Today we celebrate Lag BaOmer, the 33rd day of the Omer. This day marks the ending of a terrible plague that took the lives of 24,000 of Rabbi Akiva’s students. The Talmud teaches us that the cause of this plague was that the students “did not treat each other with mutual respect.”  It is hard to believe that these students, who were on an extremely high spiritual and moral level, could fail at one of their teacher’s core principles. It was Rabbi Akiva who taught that “You shall love your neighbor as yourself,” (Lev. 19:18) is the foundation of the entire Torah. How could it be that these students erred so greatly in their teacher’s fundamental principle? Rabbi Benjamin Blech attempts to answer this question by exploring the difference between love and respect: 

Love and respect, much as we often connect them, aren’t really the same thing at all...Love and respect are the two most important aspects not only of marriage but of parenting and of all significant relationships as well. Peter Gray, who has conducted and published research in neuroendocrinology, developmental psychology, anthropology, and education, put it this way: ‘Love without respect is dangerous; it can crush the other person, sometimes literally. To respect is to understand that the other person is not you, not an extension of you, not a reflection of you, not your toy, not your pet, not your product. In a relationship of respect, your task is to understand the other person as a unique individual and learn how to mesh your needs with his or hers and help that person achieve what he or she wants to achieve. Your task is not to control the other person or try to change him or her in a direction that you desire but he or she does not. I think this applies as much to parent-child relationships as to husband-wife relationships.’

Rabbi Blech further differentiates between these two values by exploring different mitzvot in which we are commanded to love or respect:

Perhaps the area in which the difference between love and respect becomes most clear is with regard to one’s self. The biblical commandment reads 'love your neighbor as yourself' because self-love is assumed – who doesn’t love and want to do everything possible for their own selves? Yet self-respect is an ideal so often found wanting, especially among those who will tell you that they love to pursue anything which will make them happy.
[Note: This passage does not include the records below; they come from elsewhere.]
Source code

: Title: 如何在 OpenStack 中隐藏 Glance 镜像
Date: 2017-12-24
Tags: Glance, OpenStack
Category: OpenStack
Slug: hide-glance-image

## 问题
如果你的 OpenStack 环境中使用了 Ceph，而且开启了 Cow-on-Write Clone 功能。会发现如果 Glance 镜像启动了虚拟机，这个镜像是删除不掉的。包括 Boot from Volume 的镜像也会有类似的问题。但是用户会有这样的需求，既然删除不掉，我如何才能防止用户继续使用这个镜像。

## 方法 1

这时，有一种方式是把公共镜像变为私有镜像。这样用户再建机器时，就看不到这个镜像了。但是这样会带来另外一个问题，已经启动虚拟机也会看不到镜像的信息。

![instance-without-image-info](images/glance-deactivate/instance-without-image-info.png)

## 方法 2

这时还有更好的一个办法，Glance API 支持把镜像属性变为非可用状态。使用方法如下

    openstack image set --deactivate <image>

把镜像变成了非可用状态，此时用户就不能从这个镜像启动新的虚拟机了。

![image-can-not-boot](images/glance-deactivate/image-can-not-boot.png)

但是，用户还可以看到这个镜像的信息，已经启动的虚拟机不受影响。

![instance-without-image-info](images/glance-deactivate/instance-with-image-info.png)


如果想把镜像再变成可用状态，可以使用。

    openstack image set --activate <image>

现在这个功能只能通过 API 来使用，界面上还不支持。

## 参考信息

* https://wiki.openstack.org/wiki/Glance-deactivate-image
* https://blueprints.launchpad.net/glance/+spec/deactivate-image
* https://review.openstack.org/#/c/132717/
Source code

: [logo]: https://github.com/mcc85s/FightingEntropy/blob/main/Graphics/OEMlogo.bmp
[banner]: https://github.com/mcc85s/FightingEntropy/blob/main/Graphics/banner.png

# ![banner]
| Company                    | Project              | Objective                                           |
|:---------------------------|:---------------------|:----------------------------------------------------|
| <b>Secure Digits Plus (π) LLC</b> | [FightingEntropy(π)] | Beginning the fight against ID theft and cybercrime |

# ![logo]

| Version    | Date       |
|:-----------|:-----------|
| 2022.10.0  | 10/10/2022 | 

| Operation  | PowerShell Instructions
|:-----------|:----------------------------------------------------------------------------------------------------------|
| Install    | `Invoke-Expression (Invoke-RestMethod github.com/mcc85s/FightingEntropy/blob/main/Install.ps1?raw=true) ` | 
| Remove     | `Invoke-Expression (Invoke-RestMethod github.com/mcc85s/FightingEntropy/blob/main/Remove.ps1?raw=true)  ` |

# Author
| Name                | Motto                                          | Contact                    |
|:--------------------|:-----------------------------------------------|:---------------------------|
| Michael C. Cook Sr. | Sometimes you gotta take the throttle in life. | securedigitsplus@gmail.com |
It is fascinating that the Torah did not command us to love our parents. It told us to honor and respect them. Love can worship without reason. Respect adds worth and esteem to the equation. It clothes love in garments of admiration, approval and appreciation.

If we apply this concept to the original question, we see that while the students of Rabbi Akiva may have loved their fellow Jews, that does not guarantee that they actually respected each other: 

The students of Rabbi Akiva must’ve acknowledged the religious requirement stressed by their teacher to love their fellow man. Perhaps they even verbalized affection and willingness to help their colleagues when necessary. The one thing however they failed to do was to live their lives with mutual respect for each other, because they didn’t understand that that was the next step their Rabbi intended for them to master as necessary part of their spiritual growth.

Rabbi Blech concludes with the following message:

For 32 days students died. The number 32 as a Hebrew word has special significance. It spells the word lev – heart. The heart is the source of love. But love alone, without respect, will perish. And so the students died until they went beyond that number. The plague ended on the 33rd day, observed as Lag B’Omer. Hopefully we learn from the holiday’s profound message that respect is needed to complete love.